Institutional demand for Bitcoin has sharply cooled off following October’s volatility, raising questions about treasury strategy shifts.
According to new data shared by Coinbase’s David Duong, crypto treasury companies have “ghosted” the market since the October 10 crash, with Bitcoin purchases dropping to near year-to-date lows. Data from Blockworks and Coinbase shows a steep decline in BTC buying activity, following months of steady institutional accumulation seen throughout Q2 and early Q3.
🚨 NEW: Crypto treasury companies have "ghosted" since the Oct. 10 crash, with $BTC buying falling to near year-to-date lows, per Coinbase's David Duong.
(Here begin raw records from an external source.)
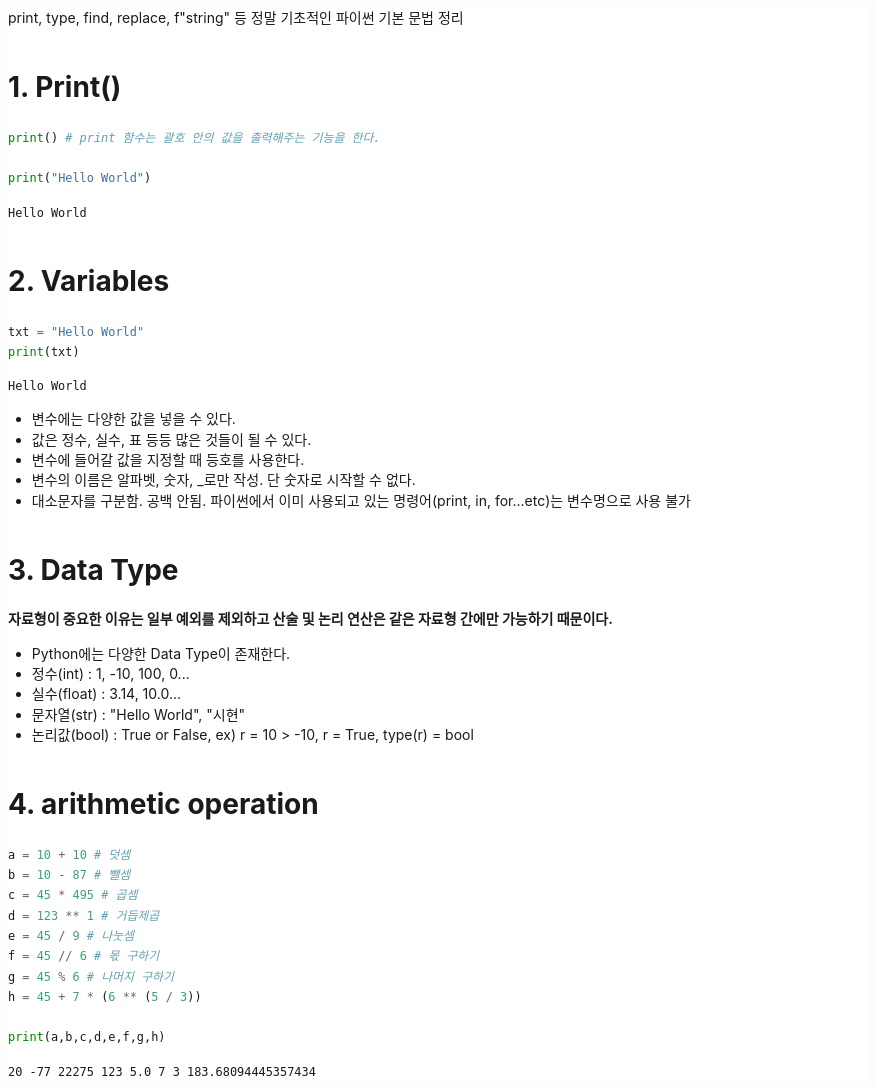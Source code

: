 print, type, find, replace, f"string" 등 정말 기초적인 파이썬 기본 문법 정리

# 1. Print()


```python
print() # print 함수는 괄호 안의 값을 출력해주는 기능을 한다. 

print("Hello World")
```
```
Hello World
```




# 2. Variables


```python
txt = "Hello World" 
print(txt)
```
```
Hello World
```



* 변수에는 다양한 값을 넣을 수 있다.
* 값은 정수, 실수, 표 등등 많은 것들이 될 수 있다. 
* 변수에 들어갈 값을 지정할 때 등호를 사용한다. 
* 변수의 이름은 알파벳, 숫자, _로만 작성. 단 숫자로 시작할 수 없다. 
* 대소문자를 구분함. 공백 안됨. 파이썬에서 이미 사용되고 있는 명령어(print, in, for...etc)는 변수명으로 사용 불가




# 3. Data Type

**자료형이 중요한 이유는 일부 예외를 제외하고 산술 및 논리 연산은 같은 자료형 간에만 가능하기 때문이다.**

* Python에는 다양한 Data Type이 존재한다.
* 정수(int) : 1, -10, 100, 0...
* 실수(float) : 3.14, 10.0...
* 문자열(str) : "Hello World", "시현"
* 논리값(bool) : True or False, ex) r = 10 > -10, r = True, type(r) = bool




# 4. arithmetic operation


```python
a = 10 + 10 # 덧셈
b = 10 - 87 # 뺄셈
c = 45 * 495 # 곱셈
d = 123 ** 1 # 거듭제곱
e = 45 / 9 # 나눗셈
f = 45 // 6 # 몫 구하기 
g = 45 % 6 # 나머지 구하기
h = 45 + 7 * (6 ** (5 / 3)) 

print(a,b,c,d,e,f,g,h) 
```
```
20 -77 22275 123 5.0 7 3 183.68094445357434
```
What's behind the sudden pullback? pic.twitter.com/xaTnwv86jG
— Cointelegraph (@Cointelegraph) October 28, 2025
The chart indicates that while treasury inflows peaked above $8 billion in mid-August, they have since dwindled to nearly $1 billion, a level not seen since early spring. The retreat comes as firms exercise caution amid rising geopolitical tensions, U.S. fiscal uncertainty, and anticipation of upcoming FOMC decisions that could reshape liquidity conditions.
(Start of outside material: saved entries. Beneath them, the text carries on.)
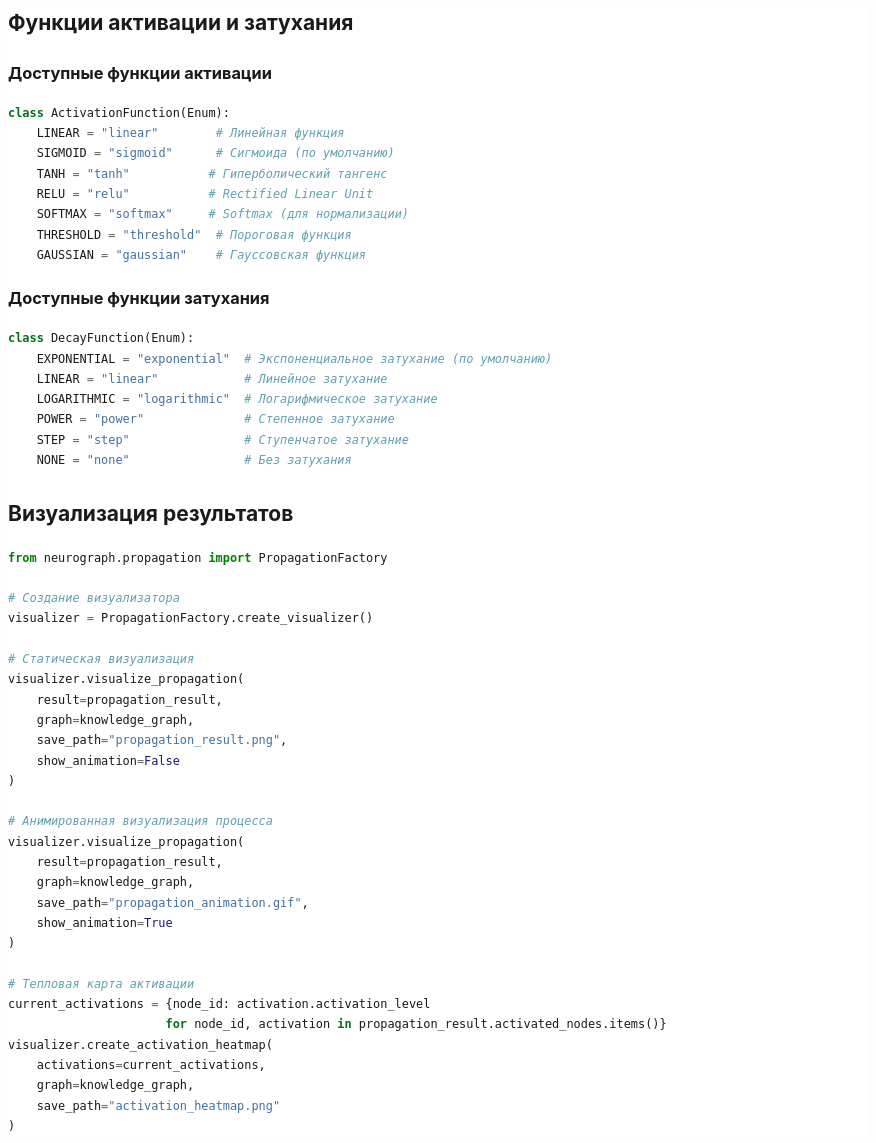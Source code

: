 ## Функции активации и затухания

### Доступные функции активации

```python
class ActivationFunction(Enum):
    LINEAR = "linear"        # Линейная функция
    SIGMOID = "sigmoid"      # Сигмоида (по умолчанию)
    TANH = "tanh"           # Гиперболический тангенс
    RELU = "relu"           # Rectified Linear Unit
    SOFTMAX = "softmax"     # Softmax (для нормализации)
    THRESHOLD = "threshold"  # Пороговая функция
    GAUSSIAN = "gaussian"    # Гауссовская функция
```

### Доступные функции затухания

```python
class DecayFunction(Enum):
    EXPONENTIAL = "exponential"  # Экспоненциальное затухание (по умолчанию)
    LINEAR = "linear"            # Линейное затухание
    LOGARITHMIC = "logarithmic"  # Логарифмическое затухание
    POWER = "power"              # Степенное затухание
    STEP = "step"                # Ступенчатое затухание
    NONE = "none"                # Без затухания
```

## Визуализация результатов

```python
from neurograph.propagation import PropagationFactory

# Создание визуализатора
visualizer = PropagationFactory.create_visualizer()

# Статическая визуализация
visualizer.visualize_propagation(
    result=propagation_result,
    graph=knowledge_graph,
    save_path="propagation_result.png",
    show_animation=False
)

# Анимированная визуализация процесса
visualizer.visualize_propagation(
    result=propagation_result,
    graph=knowledge_graph,
    save_path="propagation_animation.gif",
    show_animation=True
)

# Тепловая карта активации
current_activations = {node_id: activation.activation_level 
                      for node_id, activation in propagation_result.activated_nodes.items()}
visualizer.create_activation_heatmap(
    activations=current_activations,
    graph=knowledge_graph,
    save_path="activation_heatmap.png"
)
```
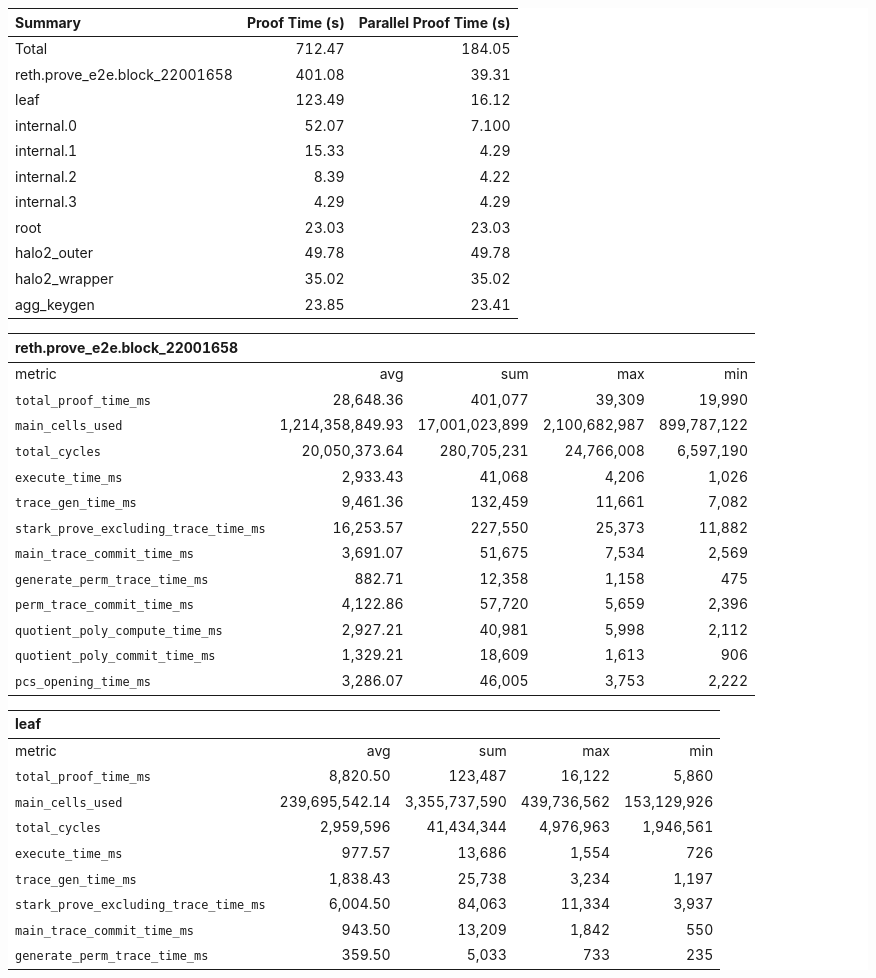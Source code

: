 | Summary | Proof Time (s) | Parallel Proof Time (s) |
|:---|---:|---:|
| Total |  712.47 |  184.05 |
| reth.prove_e2e.block_22001658 |  401.08 |  39.31 |
| leaf |  123.49 |  16.12 |
| internal.0 |  52.07 |  7.100 |
| internal.1 |  15.33 |  4.29 |
| internal.2 |  8.39 |  4.22 |
| internal.3 |  4.29 |  4.29 |
| root |  23.03 |  23.03 |
| halo2_outer |  49.78 |  49.78 |
| halo2_wrapper |  35.02 |  35.02 |
| agg_keygen |  23.85 |  23.41 |


| reth.prove_e2e.block_22001658 |||||
|:---|---:|---:|---:|---:|
|metric|avg|sum|max|min|
| `total_proof_time_ms ` |  28,648.36 |  401,077 |  39,309 |  19,990 |
| `main_cells_used     ` |  1,214,358,849.93 |  17,001,023,899 |  2,100,682,987 |  899,787,122 |
| `total_cycles        ` |  20,050,373.64 |  280,705,231 |  24,766,008 |  6,597,190 |
| `execute_time_ms     ` |  2,933.43 |  41,068 |  4,206 |  1,026 |
| `trace_gen_time_ms   ` |  9,461.36 |  132,459 |  11,661 |  7,082 |
| `stark_prove_excluding_trace_time_ms` |  16,253.57 |  227,550 |  25,373 |  11,882 |
| `main_trace_commit_time_ms` |  3,691.07 |  51,675 |  7,534 |  2,569 |
| `generate_perm_trace_time_ms` |  882.71 |  12,358 |  1,158 |  475 |
| `perm_trace_commit_time_ms` |  4,122.86 |  57,720 |  5,659 |  2,396 |
| `quotient_poly_compute_time_ms` |  2,927.21 |  40,981 |  5,998 |  2,112 |
| `quotient_poly_commit_time_ms` |  1,329.21 |  18,609 |  1,613 |  906 |
| `pcs_opening_time_ms ` |  3,286.07 |  46,005 |  3,753 |  2,222 |

| leaf |||||
|:---|---:|---:|---:|---:|
|metric|avg|sum|max|min|
| `total_proof_time_ms ` |  8,820.50 |  123,487 |  16,122 |  5,860 |
| `main_cells_used     ` |  239,695,542.14 |  3,355,737,590 |  439,736,562 |  153,129,926 |
| `total_cycles        ` |  2,959,596 |  41,434,344 |  4,976,963 |  1,946,561 |
| `execute_time_ms     ` |  977.57 |  13,686 |  1,554 |  726 |
| `trace_gen_time_ms   ` |  1,838.43 |  25,738 |  3,234 |  1,197 |
| `stark_prove_excluding_trace_time_ms` |  6,004.50 |  84,063 |  11,334 |  3,937 |
| `main_trace_commit_time_ms` |  943.50 |  13,209 |  1,842 |  550 |
| `generate_perm_trace_time_ms` |  359.50 |  5,033 |  733 |  235 |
Analysts suggest that part of the slowdown stems from macro hedging fatigue and portfolio rebalancing after Bitcoin’s long consolidation above $110,000. Meanwhile, Ethereum and Solana allocations have remained relatively stable, signaling that some institutions may be rotating within crypto rather than exiting entirely.
Still, the pullback underscores a broader trend: corporate treasuries are treading carefully until post-FOMC clarity emerges and the market confirms whether the recent drop was a temporary shakeout or the start of a deeper structural adjustment.
If history is any guide, previous dips in corporate Bitcoin accumulation have often preceded major re-entry phases, particularly when on-chain reserves decline , a pattern some analysts believe could reappear as institutional buyers wait for volatility to settle.